If you’re spinning up a new server for WordPress, slow down for a second. Jumping straight into the famous 5-minute install might be tempting, but skipping the prep work can set you up for headaches later.
Before WordPress ever touches your server, there are a few things you must do to lock it down, speed it up, and make future maintenance easier.
Here are 7 things to do before installing WordPress on your server.
1. Update Everything
Before anything else, bring your server up to date.
sudo apt update && sudo apt upgrade -y
Or if you’re on a different flavor (like CentOS or Rocky):
sudo yum update -y
Why? Security patches. Performance improvements. Dependency compatibility. Don’t start building on outdated software.

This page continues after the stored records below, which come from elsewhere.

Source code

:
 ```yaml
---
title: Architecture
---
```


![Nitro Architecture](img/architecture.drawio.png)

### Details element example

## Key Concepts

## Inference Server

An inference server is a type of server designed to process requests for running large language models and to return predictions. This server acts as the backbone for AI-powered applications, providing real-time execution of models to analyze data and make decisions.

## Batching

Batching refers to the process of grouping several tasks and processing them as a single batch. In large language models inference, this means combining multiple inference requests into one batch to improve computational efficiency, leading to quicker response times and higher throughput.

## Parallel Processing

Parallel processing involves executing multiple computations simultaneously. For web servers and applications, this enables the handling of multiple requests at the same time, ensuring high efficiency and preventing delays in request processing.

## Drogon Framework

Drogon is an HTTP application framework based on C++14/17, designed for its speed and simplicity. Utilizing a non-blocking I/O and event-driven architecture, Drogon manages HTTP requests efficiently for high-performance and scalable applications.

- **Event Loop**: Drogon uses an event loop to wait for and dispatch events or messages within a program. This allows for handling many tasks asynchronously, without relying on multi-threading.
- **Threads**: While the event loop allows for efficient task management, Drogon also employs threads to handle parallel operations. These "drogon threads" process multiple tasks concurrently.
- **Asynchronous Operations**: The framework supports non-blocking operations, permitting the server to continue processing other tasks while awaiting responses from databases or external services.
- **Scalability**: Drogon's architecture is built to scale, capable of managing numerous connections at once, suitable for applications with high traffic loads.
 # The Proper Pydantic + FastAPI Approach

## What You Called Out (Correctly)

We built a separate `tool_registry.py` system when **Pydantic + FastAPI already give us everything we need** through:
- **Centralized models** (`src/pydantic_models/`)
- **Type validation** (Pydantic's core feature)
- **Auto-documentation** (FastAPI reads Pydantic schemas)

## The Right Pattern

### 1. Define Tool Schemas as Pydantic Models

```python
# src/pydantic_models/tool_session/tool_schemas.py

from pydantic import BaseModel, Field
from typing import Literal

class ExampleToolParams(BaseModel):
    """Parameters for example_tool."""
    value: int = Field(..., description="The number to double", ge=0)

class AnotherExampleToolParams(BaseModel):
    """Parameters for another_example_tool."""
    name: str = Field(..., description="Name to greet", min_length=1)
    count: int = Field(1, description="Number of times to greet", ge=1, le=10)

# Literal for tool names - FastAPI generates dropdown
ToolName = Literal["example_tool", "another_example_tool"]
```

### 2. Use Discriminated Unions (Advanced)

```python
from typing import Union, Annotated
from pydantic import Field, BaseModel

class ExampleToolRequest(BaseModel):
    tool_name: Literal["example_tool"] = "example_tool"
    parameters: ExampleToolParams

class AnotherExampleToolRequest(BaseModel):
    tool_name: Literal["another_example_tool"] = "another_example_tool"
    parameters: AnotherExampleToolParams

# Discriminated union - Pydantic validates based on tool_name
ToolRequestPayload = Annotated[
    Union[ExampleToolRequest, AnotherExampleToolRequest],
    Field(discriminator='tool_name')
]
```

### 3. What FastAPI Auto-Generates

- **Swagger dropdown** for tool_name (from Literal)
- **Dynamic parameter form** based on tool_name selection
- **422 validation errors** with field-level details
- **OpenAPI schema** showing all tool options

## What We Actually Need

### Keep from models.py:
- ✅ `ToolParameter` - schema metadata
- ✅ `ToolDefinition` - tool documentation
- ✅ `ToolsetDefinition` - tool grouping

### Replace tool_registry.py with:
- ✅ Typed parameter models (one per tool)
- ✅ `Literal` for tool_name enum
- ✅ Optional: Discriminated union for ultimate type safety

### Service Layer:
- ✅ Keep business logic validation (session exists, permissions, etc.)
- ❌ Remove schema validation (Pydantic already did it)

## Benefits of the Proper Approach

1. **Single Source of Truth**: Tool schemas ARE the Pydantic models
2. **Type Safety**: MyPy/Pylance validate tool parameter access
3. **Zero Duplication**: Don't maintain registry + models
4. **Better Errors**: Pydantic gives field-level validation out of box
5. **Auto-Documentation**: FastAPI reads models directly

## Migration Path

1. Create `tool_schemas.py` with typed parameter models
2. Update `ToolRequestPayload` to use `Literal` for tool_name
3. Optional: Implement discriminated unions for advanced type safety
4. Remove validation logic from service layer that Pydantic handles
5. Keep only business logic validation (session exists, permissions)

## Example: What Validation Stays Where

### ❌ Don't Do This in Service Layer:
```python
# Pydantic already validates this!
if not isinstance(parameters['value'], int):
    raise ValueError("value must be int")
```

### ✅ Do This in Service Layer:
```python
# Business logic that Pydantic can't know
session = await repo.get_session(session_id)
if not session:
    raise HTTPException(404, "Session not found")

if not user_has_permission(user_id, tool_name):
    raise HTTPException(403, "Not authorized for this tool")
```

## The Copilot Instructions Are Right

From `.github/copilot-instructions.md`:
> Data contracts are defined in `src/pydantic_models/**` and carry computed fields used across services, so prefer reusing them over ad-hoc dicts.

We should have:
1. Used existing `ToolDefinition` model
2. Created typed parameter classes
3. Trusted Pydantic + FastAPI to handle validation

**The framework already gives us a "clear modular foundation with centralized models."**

2. Set Up a Non-Root User with sudo
Never run your WordPress site as the root
user. That’s just asking for trouble.
adduser yourusername
usermod -aG sudo yourusername
Then log in with the new user and lock down root access if you’re feeling bold.
3. Configure a Firewall
Use UFW (or firewalld
, or whatever your distro prefers) to limit traffic only to the ports you need:
sudo ufw allow OpenSSH
sudo ufw allow 'Nginx Full'
sudo ufw enable
Don’t wait until your server gets scanned 5,000 times an hour. Lock it down from the start.
4. Install Fail2Ban
Fail2Ban scans logs for brute-force attempts and bans bad IPs automatically. It’s a quick win for security.
sudo apt install fail2ban
The default settings already protect SSH. You can later extend it to cover your WordPress login page.
5. Set Up a Swap File (If Needed)
If you’re on a small VPS with limited RAM (1GB or less), create a swap file. WordPress, PHP, and MySQL will eat memory, and without swap, your server might crash under load.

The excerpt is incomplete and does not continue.